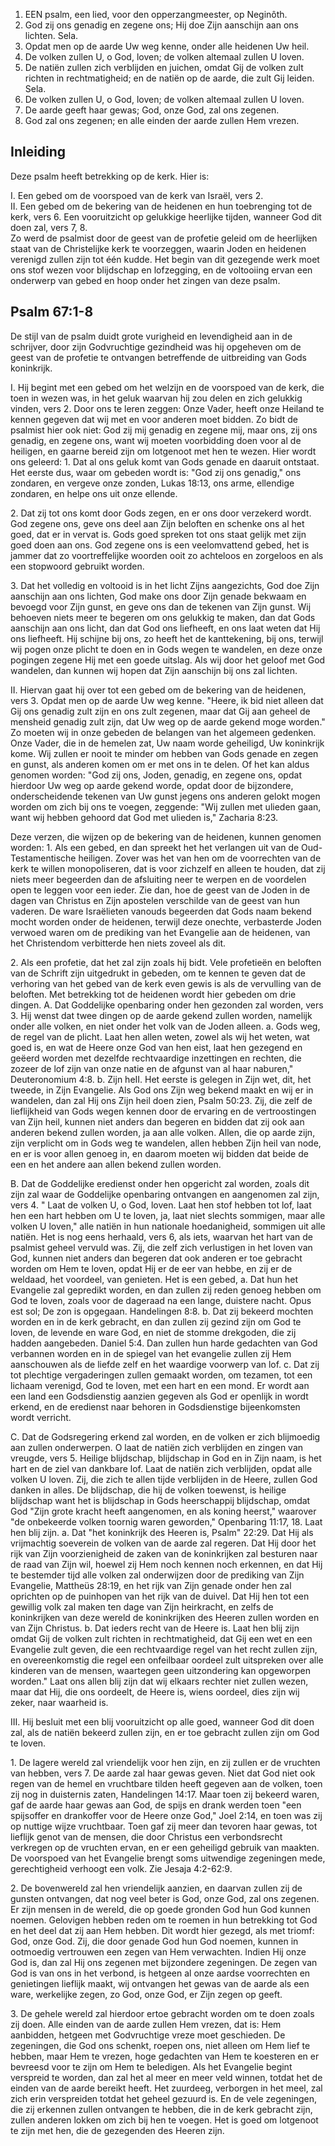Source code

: 1. EEN psalm, een lied, voor den opperzangmeester, op Neginôth.
2. God zij ons genadig en zegene ons; Hij doe Zijn aanschijn aan ons lichten. Sela.
3. Opdat men op de aarde Uw weg kenne, onder alle heidenen Uw heil.
4. De volken zullen U, o God, loven; de volken altemaal zullen U loven.
5. De natiën zullen zich verblijden en juichen, omdat Gij de volken zult richten in rechtmatigheid; en de natiën op de aarde, die zult Gij leiden. Sela.
6. De volken zullen U, o God, loven; de volken altemaal zullen U loven.
7. De aarde geeft haar gewas; God, onze God, zal ons zegenen.
8. God zal ons zegenen; en alle einden der aarde zullen Hem vrezen.

## Inleiding

Deze psalm heeft betrekking op de kerk. Hier is: 

I. Een gebed om de voorspoed van de kerk van Israël, vers 2.  
II. Een gebed om de bekering van de heidenen en hun toebrenging tot de kerk, vers 6. Een vooruitzicht op gelukkige heerlijke tijden, wanneer God dit doen zal, vers 7, 8.  
Zo werd de psalmist door de geest van de profetie geleid om de heerlijken staat van de Christelijke kerk te voorzeggen, waarin Joden en heidenen verenigd zullen zijn tot één kudde. Het begin van dit gezegende werk moet ons stof wezen voor blijdschap en lofzegging, en de voltooiing ervan een onderwerp van gebed en hoop onder het zingen van deze psalm.

## Psalm 67:1-8 
De stijl van de psalm duidt grote vurigheid en levendigheid aan in de schrijver, door zijn Godvruchtige gezindheid was hij opgeheven om de geest van de profetie te ontvangen betreffende de uitbreiding van Gods koninkrijk.

I. Hij begint met een gebed om het welzijn en de voorspoed van de kerk, die toen in wezen was, in het geluk waarvan hij zou delen en zich gelukkig vinden, vers 2. Door ons te leren zeggen: Onze Vader, heeft onze Heiland te kennen gegeven dat wij met en voor anderen moet bidden. Zo bidt de psalmist hier ook niet: God zij mij genadig en zegene mij, maar ons, zij ons genadig, en zegene ons, want wij moeten voorbidding doen voor al de heiligen, en gaarne bereid zijn om lotgenoot met hen te wezen. Hier wordt ons geleerd:
1\. Dat al ons geluk komt van Gods genade en daaruit ontstaat. Het eerste dus, waar om gebeden wordt is: "God zij ons genadig," ons zondaren, en vergeve onze zonden, Lukas 18:13, ons arme, ellendige zondaren, en helpe ons uit onze ellende.

2\. Dat zij tot ons komt door Gods zegen, en er ons door verzekerd wordt. God zegene ons, geve ons deel aan Zijn beloften en schenke ons al het goed, dat er in vervat is. Gods goed spreken tot ons staat gelijk met zijn goed doen aan ons. God zegene ons is een veelomvattend gebed, het is jammer dat zo voortreffelijke woorden ooit zo achteloos en zorgeloos en als een stopwoord gebruikt worden.

3\. Dat het volledig en voltooid is in het licht Zijns aangezichts, God doe Zijn aanschijn aan ons lichten, God make ons door Zijn genade bekwaam en bevoegd voor Zijn gunst, en geve ons dan de tekenen van Zijn gunst. Wij behoeven niets meer te begeren om ons gelukkig te maken, dan dat Gods aanschijn aan ons licht, dan dat God ons liefheeft, en ons laat weten dat Hij ons liefheeft. Hij schijne bij ons, zo heeft het de kanttekening, bij ons, terwijl wij pogen onze plicht te doen en in Gods wegen te wandelen, en deze onze pogingen zegene Hij met een goede uitslag. Als wij door het geloof met God wandelen, dan kunnen wij hopen dat Zijn aanschijn bij ons zal lichten.

II. Hiervan gaat hij over tot een gebed om de bekering van de heidenen, vers 3. Opdat men op de aarde Uw weg kenne. "Heere, ik bid niet alleen dat Gij ons genadig zult zijn en ons zult zegenen, maar dat Gij aan geheel de mensheid genadig zult zijn, dat Uw weg op de aarde gekend moge worden." Zo moeten wij in onze gebeden de belangen van het algemeen gedenken. Onze Vader, die in de hemelen zat, Uw naam worde geheiligd, Uw koninkrijk kome. Wij zullen er nooit te minder om hebben van Gods genade en zegen en gunst, als anderen komen om er met ons in te delen. Of het kan aldus genomen worden: "God zij ons, Joden, genadig, en zegene ons, opdat hierdoor Uw weg op aarde gekend worde, opdat door de bijzondere, onderscheidende tekenen van Uw gunst jegens ons anderen gelokt mogen worden om zich bij ons te voegen, zeggende: "Wij zullen met ulieden gaan, want wij hebben gehoord dat God met ulieden is," Zacharia 8:23. 

Deze verzen, die wijzen op de bekering van de heidenen, kunnen genomen worden:
1\. Als een gebed, en dan spreekt het het verlangen uit van de Oud-Testamentische heiligen. Zover was het van hen om de voorrechten van de kerk te willen monopoliseren, dat is voor zichzelf en alleen te houden, dat zij niets meer begeerden dan de afsluiting neer te werpen en de voordelen open te leggen voor een ieder. Zie dan, hoe de geest van de Joden in de dagen van Christus en Zijn apostelen verschilde van de geest van hun vaderen. De ware Israëlieten vanouds begeerden dat Gods naam bekend mocht worden onder de heidenen, terwijl deze onechte, verbasterde Joden verwoed waren om de prediking van het Evangelie aan de heidenen, van het Christendom verbitterde hen niets zoveel als dit.

2\. Als een profetie, dat het zal zijn zoals hij bidt. Vele profetieën en beloften van de Schrift zijn uitgedrukt in gebeden, om te kennen te geven dat de verhoring van het gebed van de kerk even gewis is als de vervulling van de beloften. Met betrekking tot de heidenen wordt hier gebeden om drie dingen.
A. Dat Goddelijke openbaring onder hen gezonden zal worden, vers 3. Hij wenst dat twee dingen op de aarde gekend zullen worden, namelijk onder alle volken, en niet onder het volk van de Joden alleen.
a. Gods weg, de regel van de plicht. Laat hen allen weten, zowel als wij het weten, wat goed is, en wat de Heere onze God van hen eist, laat hen gezegend en geëerd worden met dezelfde rechtvaardige inzettingen en rechten, die zozeer de lof zijn van onze natie en de afgunst van al haar naburen," Deuteronomium 4:8.
b. Zijn heII. Het eerste is gelegen in Zijn wet, dit, het tweede, in Zijn Evangelie. Als God ons Zijn weg bekend maakt en wij er in wandelen, dan zal Hij ons Zijn heil doen zien, Psalm 50:23. Zij, die zelf de lieflijkheid van Gods wegen kennen door de ervaring en de vertroostingen van Zijn heil, kunnen niet anders dan begeren en bidden dat zij ook aan anderen bekend zullen worden, ja aan alle volken. Allen, die op aarde zijn, zijn verplicht om in Gods weg te wandelen, allen hebben Zijn heil van node, en er is voor allen genoeg in, en daarom moeten wij bidden dat beide de een en het andere aan allen bekend zullen worden.

B. Dat de Goddelijke eredienst onder hen opgericht zal worden, zoals dit zijn zal waar de Goddelijke openbaring ontvangen en aangenomen zal zijn, vers 4. " Laat de volken U, o God, loven. Laat hen stof hebben tot lof, laat hen een hart hebben om U te loven, ja, laat niet slechts sommigen, maar alle volken U loven," alle natiën in hun nationale hoedanigheid, sommigen uit alle natiën. Het is nog eens herhaald, vers 6, als iets, waarvan het hart van de psalmist geheel vervuld was. Zij, die zelf zich verlustigen in het loven van God, kunnen niet anders dan begeren dat ook anderen er toe gebracht worden om Hem te loven, opdat Hij er de eer van hebbe, en zij er de weldaad, het voordeel, van genieten. Het is een gebed, 
a. Dat hun het Evangelie zal gepredikt worden, en dan zullen zij reden genoeg hebben om God te loven, zoals voor de dageraad na een lange, duistere nacht. Opus est sol; De zon is opgegaan. Handelingen 8:8.
b. Dat zij bekeerd mochten worden en in de kerk gebracht, en dan zullen zij gezind zijn om God te loven, de levende en ware God, en niet de stomme drekgoden, die zij hadden aangebeden. Daniel 5:4. Dan zullen hun harde gedachten van God verbannen worden en in de spiegel van het evangelie zullen zij Hem aanschouwen als de liefde zelf en het waardige voorwerp van lof. 
c. Dat zij tot plechtige vergaderingen zullen gemaakt worden, om tezamen, tot een lichaam verenigd, God te loven, met een hart en een mond. Er wordt aan een land een Godsdienstig aanzien gegeven als God er openlijk in wordt erkend, en de eredienst naar behoren in Godsdienstige bijeenkomsten wordt verricht.

C. Dat de Godsregering erkend zal worden, en de volken er zich blijmoedig aan zullen onderwerpen. O laat de natiën zich verblijden en zingen van vreugde, vers 5. Heilige blijdschap, blijdschap in God en in Zijn naam, is het hart en de ziel van dankbare lof. Laat de natiën zich verblijden, opdat alle volken U loven. Zij, die zich te allen tijde verblijden in de Heere, zullen God danken in alles. De blijdschap, die hij de volken toewenst, is heilige blijdschap want het is blijdschap in Gods heerschappij blijdschap, omdat God "Zijn grote kracht heeft aangenomen, en als koning heerst," waarover "de onbekeerde volken toornig waren geworden," Openbaring 11:17, 18. Laat hen blij zijn.
a. Dat "het koninkrijk des Heeren is, Psalm" 22:29. Dat Hij als vrijmachtig soeverein de volken van de aarde zal regeren. Dat Hij door het rijk van Zijn voorzienigheid de zaken van de koninkrijken zal besturen naar de raad van Zijn wil, hoewel zij Hem noch kennen noch erkennen, en dat Hij te bestemder tijd alle volken zal onderwijzen door de prediking van Zijn Evangelie, Mattheüs 28:19, en het rijk van Zijn genade onder hen zal oprichten op de puinhopen van het rijk van de duivel. Dat Hij hen tot een gewillig volk zal maken ten dage van Zijn heirkracht, en zelfs de koninkrijken van deze wereld de koninkrijken des Heeren zullen worden en van Zijn Christus.
b. Dat ieders recht van de Heere is. Laat hen blij zijn omdat Gij de volken zult richten in rechtmatigheid, dat Gij een wet en een Evangelie zult geven, die een rechtvaardige regel van het recht zullen zijn, en overeenkomstig die regel een onfeilbaar oordeel zult uitspreken over alle kinderen van de mensen, waartegen geen uitzondering kan opgeworpen worden." Laat ons allen blij zijn dat wij elkaars rechter niet zullen wezen, maar dat Hij, die ons oordeelt, de Heere is, wiens oordeel, dies zijn wij zeker, naar waarheid is.

III. Hij besluit met een blij vooruitzicht op alle goed, wanneer God dit doen zal, als de natiën bekeerd zullen zijn, en er toe gebracht zullen zijn om God te loven.

1\. De lagere wereld zal vriendelijk voor hen zijn, en zij zullen er de vruchten van hebben, vers 7. De aarde zal haar gewas geven. Niet dat God niet ook regen van de hemel en vruchtbare tilden heeft gegeven aan de volken, toen zij nog in duisternis zaten, Handelingen 14:17. Maar toen zij bekeerd waren, gaf de aarde haar gewas aan God, de spijs en drank werden toen "een spijsoffer en drankoffer voor de Heere onze God," Joel 2:14, en toen was zij op nuttige wijze vruchtbaar. Toen gaf zij meer dan tevoren haar gewas, tot lieflijk genot van de mensen, die door Christus een verbondsrecht verkregen op de vruchten ervan, en er een geheiligd gebruik van maakten. De voorspoed van het Evangelie brengt soms uitwendige zegeningen mede, gerechtigheid verhoogt een volk. Zie Jesaja 4:2-62:9.

2\. De bovenwereld zal hen vriendelijk aanzien, en daarvan zullen zij de gunsten ontvangen, dat nog veel beter is God, onze God, zal ons zegenen. Er zijn mensen in de wereld, die op goede gronden God hun God kunnen noemen. Gelovigen hebben reden om te roemen in hun betrekking tot God en het deel dat zij aan Hem hebben. Dit wordt hier gezegd, als met triomf: God, onze God. Zij, die door genade God hun God noemen, kunnen in ootmoedig vertrouwen een zegen van Hem verwachten. Indien Hij onze God is, dan zal Hij ons zegenen met bijzondere zegeningen. De zegen van God is van ons in het verbond, is hetgeen al onze aardse voorrechten en genietingen lieflijk maakt, wij ontvangen het gewas van de aarde als een ware, werkelijke zegen, zo God, onze God, er Zijn zegen op geeft.

3\. De gehele wereld zal hierdoor ertoe gebracht worden om te doen zoals zij doen. Alle einden van de aarde zullen Hem vrezen, dat is: Hem aanbidden, hetgeen met Godvruchtige vreze moet geschieden. De zegeningen, die God ons schenkt, roepen ons, niet alleen om Hem lief te hebben, maar Hem te vrezen, hoge gedachten van Hem te koesteren en er bevreesd voor te zijn om Hem te beledigen. Als het Evangelie begint verspreid te worden, dan zal het al meer en meer veld winnen, totdat het de einden van de aarde bereikt heeft. Het zuurdeeg, verborgen in het meel, zal zich erin verspreiden totdat het geheel gezuurd is. En de vele zegeningen, die zij erkennen zullen ontvangen te hebben, die in de kerk gebracht zijn, zullen anderen lokken om zich bij hen te voegen. Het is goed om lotgenoot te zijn met hen, die de gezegenden des Heeren zijn.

───

(Requirement)
Copy all lines from the listing that contain "altemaal".

(The answer)
4. De volken zullen U, o God, loven; de volken altemaal zullen U loven.
6. De volken zullen U, o God, loven; de volken altemaal zullen U loven.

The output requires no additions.